腦海中還萦繞着那句“那是鬼”,平靜的湖面頓時掀起了驚濤駭浪。
為什麽會這樣?
鬼跟怪物最大的區別就是虛幻和實體的不同,在大多數情況下,在詭異世界中,怪物通常是怪物在某種條件下做出某種行為而産生的特殊生物。
怪物沒有自己的思維,遵循着本能,大多數以嗜好殺戮為主。但是,從唐黎的經驗中,怪物與鬼的最大區別是,怪物是被她一次性殺死,而鬼不能。
一想到這裏,如果莊如亭的說法是對的,那麽,緊跟在後面的東西對他們來說就危險了。
唐黎腦中還在想莊如亭那句話裏面的含義,莊如亭已經拉着她的手從宿舍樓裏迅速跑出,接着,連腳步都沒有停頓,直接轉向教學樓一樓。

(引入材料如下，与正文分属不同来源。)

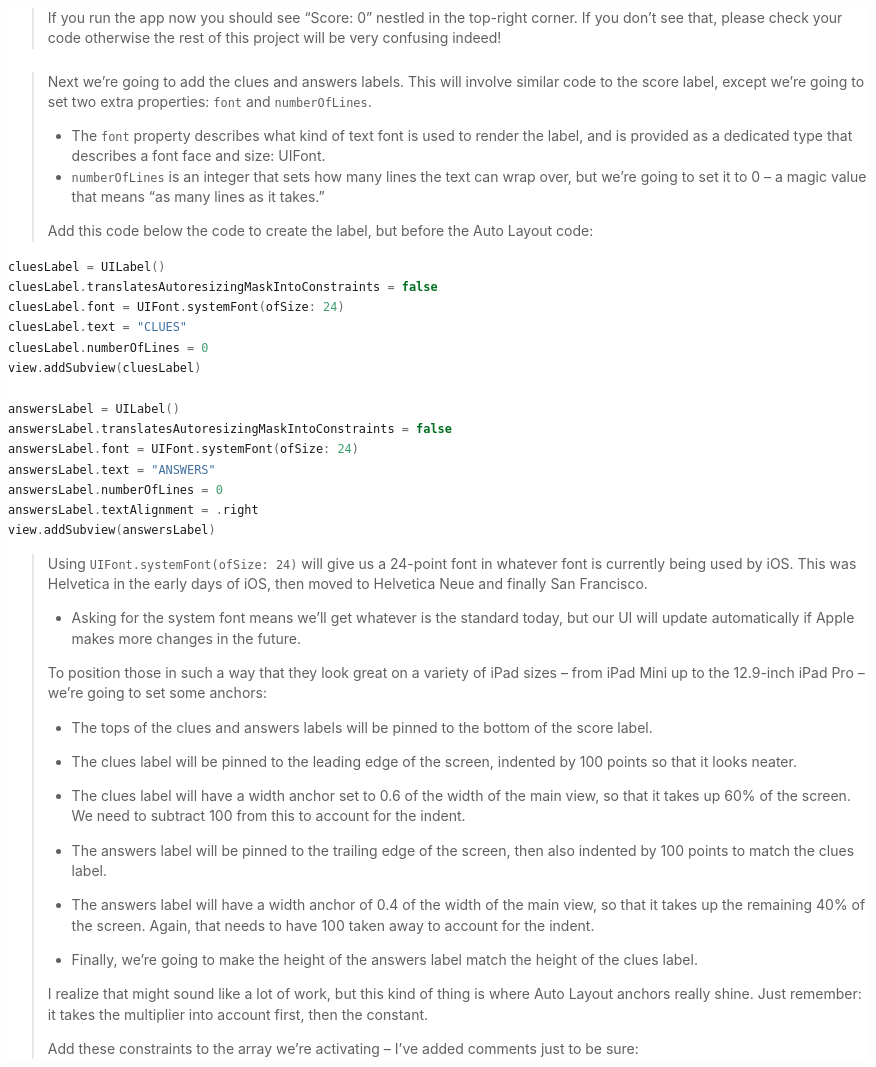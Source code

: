 >If you run the app now you should see “Score: 0” nestled in the top-right corner. If you don’t see that, please check your code otherwise the rest of this project will be very confusing indeed!

###

>Next we’re going to add the clues and answers labels. This will involve similar code to the score label, except we’re going to set two extra properties: `font` and `numberOfLines`. 
>* The `font` property describes what kind of text font is used to render the label, and is provided as a dedicated type that describes a font face and size: UIFont. 
>* `numberOfLines` is an integer that sets how many lines the text can wrap over, but we’re going to set it to 0 – a magic value that means “as many lines as it takes.”
>
>Add this code below the code to create the label, but before the Auto Layout code:

```swift
cluesLabel = UILabel()
cluesLabel.translatesAutoresizingMaskIntoConstraints = false
cluesLabel.font = UIFont.systemFont(ofSize: 24)
cluesLabel.text = "CLUES"
cluesLabel.numberOfLines = 0
view.addSubview(cluesLabel)

answersLabel = UILabel()
answersLabel.translatesAutoresizingMaskIntoConstraints = false
answersLabel.font = UIFont.systemFont(ofSize: 24)
answersLabel.text = "ANSWERS"
answersLabel.numberOfLines = 0
answersLabel.textAlignment = .right
view.addSubview(answersLabel)
```
>
>Using `UIFont.systemFont(ofSize: 24)` will give us a 24-point font in whatever font is currently being used by iOS. This was Helvetica in the early days of iOS, then moved to Helvetica Neue and finally San Francisco. 
>* Asking for the system font means we’ll get whatever is the standard today, but our UI will update automatically if Apple makes more changes in the future.
>
>To position those in such a way that they look great on a variety of iPad sizes – from iPad Mini up to the 12.9-inch iPad Pro – we’re going to set some anchors:
>
>* The tops of the clues and answers labels will be pinned to the bottom of the score label.
>
>* The clues label will be pinned to the leading edge of the screen, indented by 100 points so that it looks neater.
>
>* The clues label will have a width anchor set to 0.6 of the width of the main view, so that it takes up 60% of the screen. We need to subtract 100 from this to account for the indent.
>
>* The answers label will be pinned to the trailing edge of the screen, then also indented by 100 points to match the clues label.
>
>* The answers label will have a width anchor of 0.4 of the width of the main view, so that it takes up the remaining 40% of the screen. Again, that needs to have 100 taken away to account for the indent.
>
>* Finally, we’re going to make the height of the answers label match the height of the clues label.
>
>I realize that might sound like a lot of work, but this kind of thing is where Auto Layout anchors really shine. Just remember: it takes the multiplier into account first, then the constant.
>
>Add these constraints to the array we’re activating – I’ve added comments just to be sure:
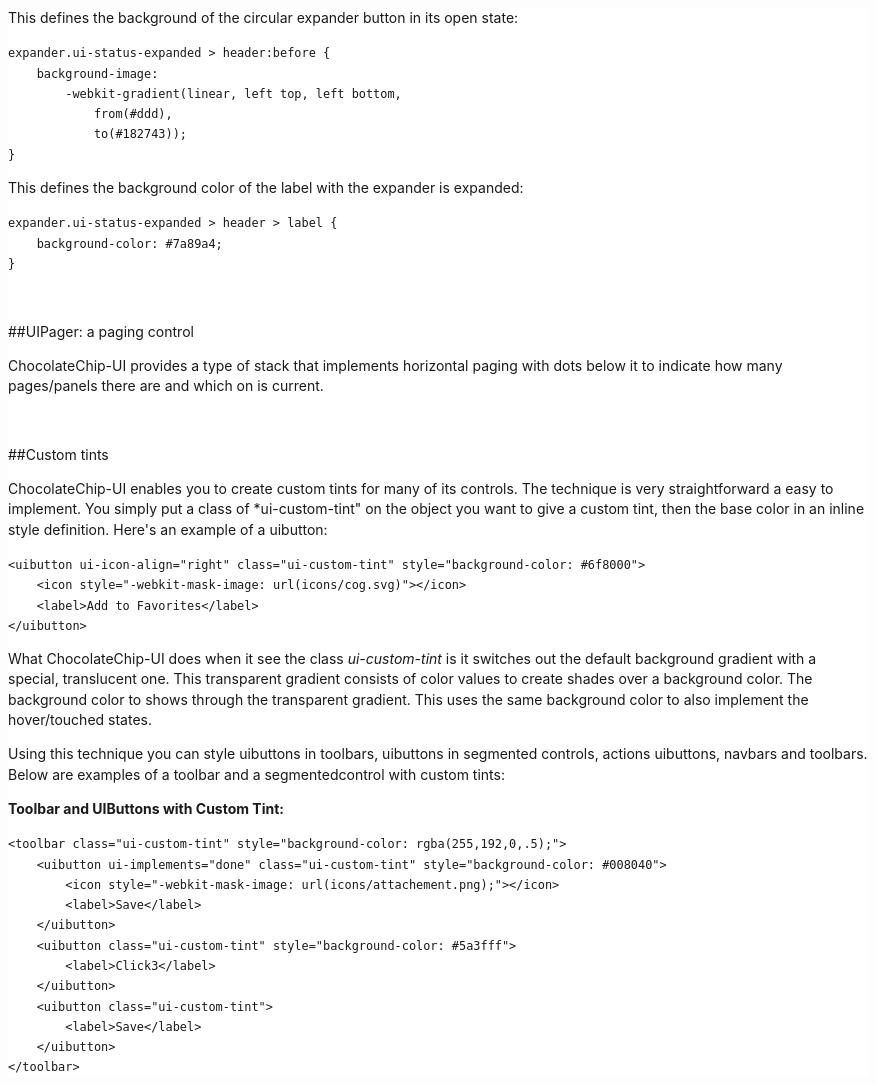 This defines the background of the circular expander button in its open
state:

    expander.ui-status-expanded > header:before {
        background-image: 
            -webkit-gradient(linear, left top, left bottom, 
                from(#ddd), 
                to(#182743));
    }

This defines the background color of the label with the expander is
expanded:

    expander.ui-status-expanded > header > label {
        background-color: #7a89a4;
    }

 

##UIPager: a paging control

ChocolateChip-UI provides a type of stack that implements horizontal
paging with dots below it to indicate how many pages/panels there are
and which on is current.

 

##Custom tints

ChocolateChip-UI enables you to create custom tints for many of its
controls. The technique is very straightforward a easy to implement. You
simply put a class of \*ui-custom-tint" on the object you want to give a
custom tint, then the base color in an inline style definition. Here's
an example of a uibutton:

    <uibutton ui-icon-align="right" class="ui-custom-tint" style="background-color: #6f8000">
        <icon style="-webkit-mask-image: url(icons/cog.svg)"></icon>
        <label>Add to Favorites</label>
    </uibutton>

What ChocolateChip-UI does when it see the class *ui-custom-tint* is it
switches out the default background gradient with a special, translucent
one. This transparent gradient consists of color values to create shades
over a background color. The background color to shows through the
transparent gradient. This uses the same background color to also
implement the hover/touched states.

Using this technique you can style uibuttons in toolbars, uibuttons in
segmented controls, actions uibuttons, navbars and toolbars. Below are
examples of a toolbar and a segmentedcontrol with custom tints:

**Toolbar and UIButtons with Custom Tint:**

    <toolbar class="ui-custom-tint" style="background-color: rgba(255,192,0,.5);">
        <uibutton ui-implements="done" class="ui-custom-tint" style="background-color: #008040">
            <icon style="-webkit-mask-image: url(icons/attachement.png);"></icon>
            <label>Save</label>
        </uibutton>
        <uibutton class="ui-custom-tint" style="background-color: #5a3fff">
            <label>Click3</label>
        </uibutton>
        <uibutton class="ui-custom-tint">
            <label>Save</label>
        </uibutton>
    </toolbar>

時間已經接近傍晚,下課鈴聲早就響起,兩人所到之處到處是神色木然的學生,後面緊跟而來的鬼怪沒有引起學生們的半點注意。
仿佛,這樣的情況對他們來說實在是太過正常。
從一樓上了樓梯,唐黎再一次慶幸自己的體力,不然一天之內這麽高強度的運動,早就累趴下了。
樓梯間并沒有什麽異常,兩人一路向上,迅速地拐到三樓,三樓裏面的教室空蕩蕩的,應該是學生們按照學校的作息安排再次全部下樓去食堂或者宿舍裏了。
傍晚已經來臨,唐黎猛然想起,他們現在還沒找到一個絕對安全的地方以便安然地度過在這個世界的第一個夜晚。
“逃”這個任務,不但讓他們在剛來的這裏的兩個小時了內就有兩個人因為不明原因直接死亡,而且,他們一整天都在逃亡中度過。
任務的關鍵點還沒找到,可是他們已經在面對各類怪物和鬼怪中被追得有些力不從心。
刀尖上向下滴落着黑色的血液,這個事實在一次證明了莊如亭的判斷。
現在,追在他們後面是是鬼。
這是印記者在詭異世界中所得到的經驗,怪物算得上一種生物,它們的血液大多數是紅色,少數的,也是跟紅色有相關的顏色。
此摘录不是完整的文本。